生命と死の尊厳を問われる 映画「私の中のあなた」

ただのお涙頂戴の映画だったら嫌だな、とみるかどうか迷っていた「私の中のあなた」。 街中にでかけたついでにみてきました。 心配したような安っぽい映画じゃなくて、よかった。 それでも涙腺がもともと壊れているワタシは初めから最後まで泣き続け、ハンカチ1枚グッショリ。 すぐ前に座っていたお姉さんは、ラストで嗚咽にむせび、ついには大きな音でハナかんでました。 涙もろい人はハンカチとティッシュ必携の映画です。

難病にかかった姉ケイトを救うため、ドナーとして的確な遺伝子をもつように体外受精で操作されて生まれた妹アナ。 アナから何度も血液の提供や骨髄移植を受けて命をつないできたケイトだが、15歳になったいま病気はさらに進行して腎不全を起こし、生命の危機に。 そんなとき、献身的に姉ケイトを支えてきた妹アナが、突然「臓器を提供しない」と両親を相手に裁判を起こします。 なぜ姉思いのアナが? そこには、両親にとっては思いがけない真実が…。

10.20私の中のあなた

難病に苦しむ子どもの話ですからテーマは重いのですが、みたあとにどーんと落ちこむような後味の悪さはありませんでした。 かといって「みんなで支え合って、それが家族の愛よね」などと、脳天気な家族愛絶賛の映画でもありません。 臓器移植のこと(生体肝移植も脳死移植も含めた)、不妊治療のこと、生命に対する倫理、死の尊厳…鑑賞後にいろんなことを考えさせられる、非常に生真面目な内容を押しつけがましさゼロで描いた作品です。

兄弟に難病の子がいたためにどうしても親の関心が薄くなってしまう他の子どもたちの寂しさ、自分の病気のために家族にさまざまな犠牲を強いてきたことをしっかり認識しているけなげな長女、娘かわいさのあまり一人てんぱって周囲が見えなくなっている愚かしいほど必死な母親、そんな妻に違和感を覚える寡黙な父親。 全員の視点から語られることによって、それぞれがお互いを思いやっていて、それでも娘の長年の病気に家族が押しつぶされそうになっていることがひしひし伝わってきて、とても切ない。 法廷シーンはメインというではなくて、家族の過去から現在までがいろんな立場からていねいに描かれています。 親は子どもを自分の従属物だと思っていても、子どもは幼いながらも自分なりの考えがあり、いつのまにか親よりもしっかりしていることだってあるんですよね。 ケイトとアナは病気を通してお母さんよりずっと大人になってしまっていて、それもとても切なかったです。 ただひとつ、ラストシーンをみながら、アナは姉のケイトとは深く結ばれているけれど、あんなにひどいことばかり言った母親と確執なく生活できているのか気になりました。 
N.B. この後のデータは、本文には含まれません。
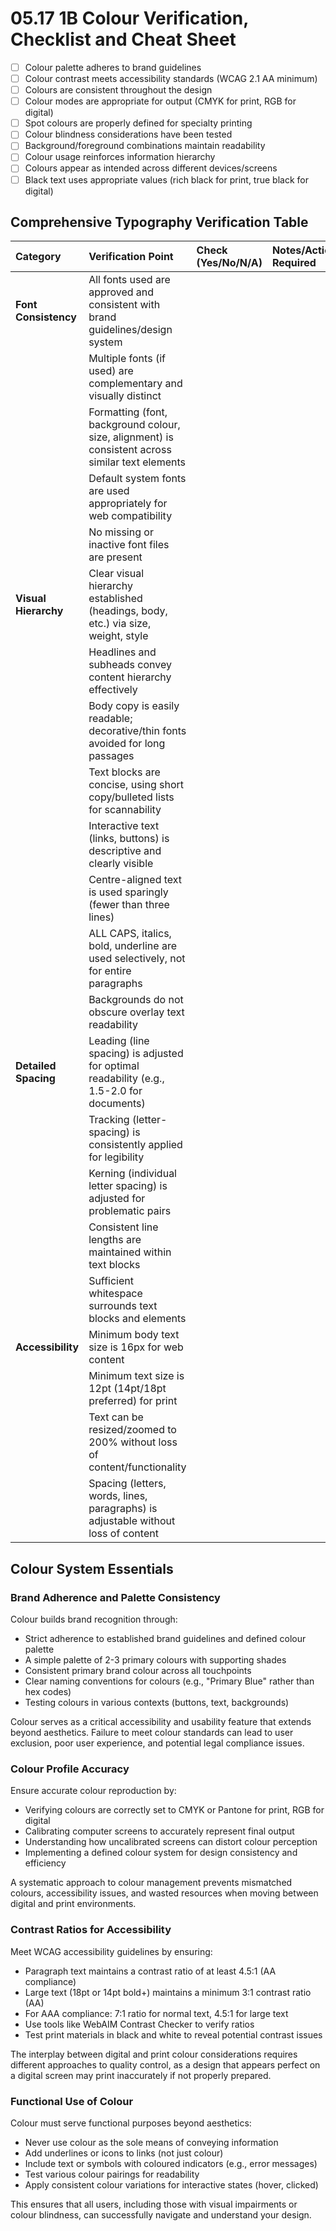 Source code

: # 05.17 1B Colour Verification, Checklist and Cheat Sheet

- [ ] Colour palette adheres to brand guidelines
- [ ] Colour contrast meets accessibility standards (WCAG 2.1 AA minimum)
- [ ] Colours are consistent throughout the design
- [ ] Colour modes are appropriate for output (CMYK for print, RGB for digital)
- [ ] Spot colours are properly defined for specialty printing
- [ ] Colour blindness considerations have been tested
- [ ] Background/foreground combinations maintain readability
- [ ] Colour usage reinforces information hierarchy
- [ ] Colours appear as intended across different devices/screens
- [ ] Black text uses appropriate values (rich black for print, true black for digital)

## Comprehensive Typography Verification Table

| Category | Verification Point | Check (Yes/No/N/A) | Notes/Action Required |
| :---- | :---- | :---- | :---- |
| **Font Consistency** | All fonts used are approved and consistent with brand guidelines/design system | | |
| | Multiple fonts (if used) are complementary and visually distinct | | |
| | Formatting (font, background colour, size, alignment) is consistent across similar text elements | | |
| | Default system fonts are used appropriately for web compatibility | | |
| | No missing or inactive font files are present | | |
| **Visual Hierarchy** | Clear visual hierarchy established (headings, body, etc.) via size, weight, style | | |
| | Headlines and subheads convey content hierarchy effectively | | |
| | Body copy is easily readable; decorative/thin fonts avoided for long passages | | |
| | Text blocks are concise, using short copy/bulleted lists for scannability | | |
| | Interactive text (links, buttons) is descriptive and clearly visible | | |
| | Centre-aligned text is used sparingly (fewer than three lines) | | |
| | ALL CAPS, italics, bold, underline are used selectively, not for entire paragraphs | | |
| | Backgrounds do not obscure overlay text readability | | |
| **Detailed Spacing** | Leading (line spacing) is adjusted for optimal readability (e.g., 1.5-2.0 for documents) | | |
| | Tracking (letter-spacing) is consistently applied for legibility | | |
| | Kerning (individual letter spacing) is adjusted for problematic pairs | | |
| | Consistent line lengths are maintained within text blocks | | |
| | Sufficient whitespace surrounds text blocks and elements | | |
| **Accessibility** | Minimum body text size is 16px for web content | | |
| | Minimum text size is 12pt (14pt/18pt preferred) for print | | |
| | Text can be resized/zoomed to 200% without loss of content/functionality | | |
| | Spacing (letters, words, lines, paragraphs) is adjustable without loss of content | | |

## Colour System Essentials

### Brand Adherence and Palette Consistency

Colour builds brand recognition through:

- Strict adherence to established brand guidelines and defined colour palette
- A simple palette of 2-3 primary colours with supporting shades
- Consistent primary brand colour across all touchpoints
- Clear naming conventions for colours (e.g., "Primary Blue" rather than hex codes)
- Testing colours in various contexts (buttons, text, backgrounds)

Colour serves as a critical accessibility and usability feature that extends beyond aesthetics. Failure to meet colour standards can lead to user exclusion, poor user experience, and potential legal compliance issues.

### Colour Profile Accuracy

Ensure accurate colour reproduction by:

- Verifying colours are correctly set to CMYK or Pantone for print, RGB for digital
- Calibrating computer screens to accurately represent final output
- Understanding how uncalibrated screens can distort colour perception
- Implementing a defined colour system for design consistency and efficiency

A systematic approach to colour management prevents mismatched colours, accessibility issues, and wasted resources when moving between digital and print environments.

### Contrast Ratios for Accessibility

Meet WCAG accessibility guidelines by ensuring:

- Paragraph text maintains a contrast ratio of at least 4.5:1 (AA compliance)
- Large text (18pt or 14pt bold+) maintains a minimum 3:1 contrast ratio (AA)
- For AAA compliance: 7:1 ratio for normal text, 4.5:1 for large text
- Use tools like WebAIM Contrast Checker to verify ratios
- Test print materials in black and white to reveal potential contrast issues

The interplay between digital and print colour considerations requires different approaches to quality control, as a design that appears perfect on a digital screen may print inaccurately if not properly prepared.

### Functional Use of Colour

Colour must serve functional purposes beyond aesthetics:

- Never use colour as the sole means of conveying information
- Add underlines or icons to links (not just colour)
- Include text or symbols with coloured indicators (e.g., error messages)
- Test various colour pairings for readability
- Apply consistent colour variations for interactive states (hover, clicked)

This ensures that all users, including those with visual impairments or colour blindness, can successfully navigate and understand your design. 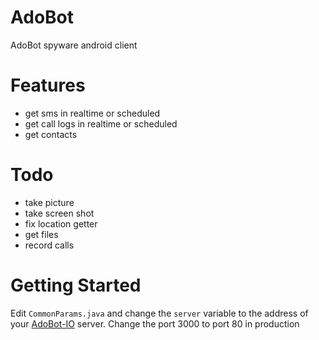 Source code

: # AdoBot
AdoBot spyware android client

# Features
 - get sms in realtime or scheduled
 - get call logs in realtime or scheduled
 - get contacts

# Todo
 - take picture
 - take screen shot
 - fix location getter
 - get files
 - record calls

# Getting Started

Edit `CommonParams.java` and change the `server` variable to the address of your [AdoBot-IO](https://github.com/adonespitogo/AdoBot-IO) server. Change the port 3000 to port 80 in production
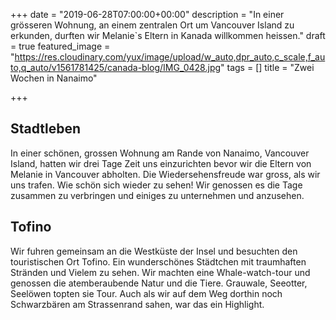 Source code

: +++
date = "2019-06-28T07:00:00+00:00"
description = "In einer grösseren Wohnung, an einem zentralen Ort um Vancouver Island zu erkunden, durften wir Melanie`s Eltern in Kanada willkommen heissen."
draft = true
featured_image = "https://res.cloudinary.com/yux/image/upload/w_auto,dpr_auto,c_scale,f_auto,q_auto/v1561781425/canada-blog/IMG_0428.jpg"
tags = []
title = "Zwei Wochen in Nanaimo"

+++
## Stadtleben

In einer schönen, grossen Wohnung am Rande von Nanaimo, Vancouver Island, hatten wir drei Tage Zeit uns einzurichten bevor wir die Eltern von Melanie in Vancouver abholten. Die Wiedersehensfreude war gross, als wir uns trafen. Wie schön sich wieder zu sehen! Wir genossen es die Tage zusammen zu verbringen und einiges zu unternehmen und anzusehen.

## Tofino

Wir fuhren gemeinsam an die Westküste der Insel und besuchten den touristischen Ort Tofino. Ein wunderschönes Städtchen mit traumhaften Stränden und Vielem zu sehen. Wir machten eine Whale-watch-tour und genossen die atemberaubende Natur und die Tiere. Grauwale, Seeotter, Seelöwen topten sie Tour. Auch als wir auf dem Weg dorthin noch Schwarzbären am Strassenrand sahen, war das ein Highlight. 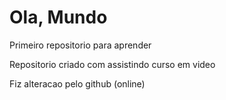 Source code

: # Ola, Mundo
 Primeiro repositorio para aprender

 Repositorio criado com assistindo curso em video

Fiz alteracao pelo github (online)
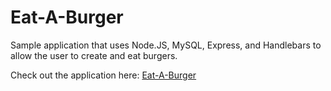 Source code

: # Eat-A-Burger

Sample application that uses Node.JS, MySQL, Express, and Handlebars to allow the user to create and eat burgers.


Check out the application here: [Eat-A-Burger](https://eat-a-burger-ia.herokuapp.com/)
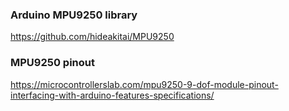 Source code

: 
### Arduino MPU9250 library
https://github.com/hideakitai/MPU9250

### MPU9250 pinout
https://microcontrollerslab.com/mpu9250-9-dof-module-pinout-interfacing-with-arduino-features-specifications/

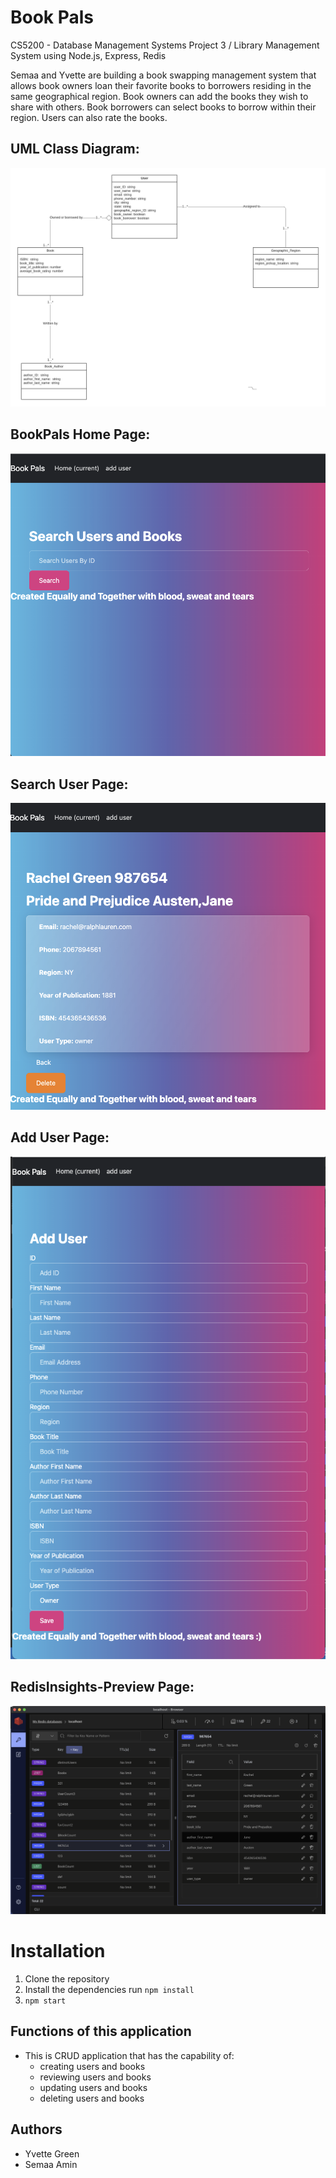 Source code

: # Book Pals
CS5200 - Database Management Systems
Project 3 / Library Management System using Node.js, Express, Redis

Semaa and Yvette are building a book swapping management system that allows book owners loan their favorite books to borrowers residing in the same geographical region. Book owners can add the books they wish to share with others.  Book borrowers can select books to borrow within their region. Users can also rate the books. 

## UML Class Diagram:
![Website Screenshot](https://github.com/greeny90/BookPalsVersion3/blob/main/B%20-%20UML%20Class%20Diagram.png)

## BookPals Home Page:
![Website Screenshot](https://github.com/greeny90/BookPalsVersion3/blob/main/images/home_page.png)

## Search User Page:
![Website Screenshot](https://github.com/greeny90/BookPalsVersion3/blob/main/images/searchresultspage.png)

## Add User Page:
![Website Screenshot](https://github.com/greeny90/BookPalsVersion3/blob/main/images/adduserpage.png)

## RedisInsights-Preview Page:
![Website Screenshot](https://github.com/greeny90/BookPalsVersion3/blob/main/images/RedisInsightspage.png)



# Installation

1) Clone the repository
2) Install the dependencies 
 run `npm install`
3) `npm start`


## Functions of this application
* This is CRUD application that has the capability of:
  * creating users and books
  * reviewing users and books 
  * updating users and books
  * deleting users and books

## Authors
* Yvette Green
* Semaa Amin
キャメロン・ディアスは「よくこんな役を引き受けたな」と思うほどエキセントリックな演技で、次女にしてみればほとんど鬼母なんですが、カラッと明るい持ち味で嫌な感じが中和されていたかも。 子役の3人の演技がとてもすばらしくて、特に次女役のアビゲイル・ブレスリンは「リトル・ミス・サンシャイン」の幼児からすっかり大人びて、真っ直ぐなまなざしだけでもハッとするほど存在感がありました。

キャメロン・ディアスが演じた母親への嫌悪感で映画全体に感情移入できなかったという意見もあるようですが、周囲の人の言動をみていると母親ってああいうエゴイスティックなところがあると思います(映画ではオーバーに表現されているけれど)。 不妊症に悩んで悩んで「他人の卵子を使って体外受精でもいいから産みたい」と本気で思い詰めていた友人もいたし、子どもの脳死からの臓器移植について「子どもを産んだら、あなたのように冷静ではいられない。自分の命なら失ってもいいけれど、自分の子どものためなら『脳死になったのならさっさと心臓をちょうだい』と他人に迫るかもしれない」と言った知人もいます。 たとえば他人の卵子をもらうとしたら、なるべく姿形がいい人、頭がいい人を選ぶでしょうね。 そういうことが行き過ぎると、この映画のような理由で意図的に選別した子を産むことだって決してありえないことではない。 この作品での「自然の摂理に反した自分たちへの罰だと思った」というお父さんの独白に、この映画を作った監督のメッセージを強く感じました。 …と、語りたいことは山のようにあるのですが、いやほど長くなったので今日はこのあたりで。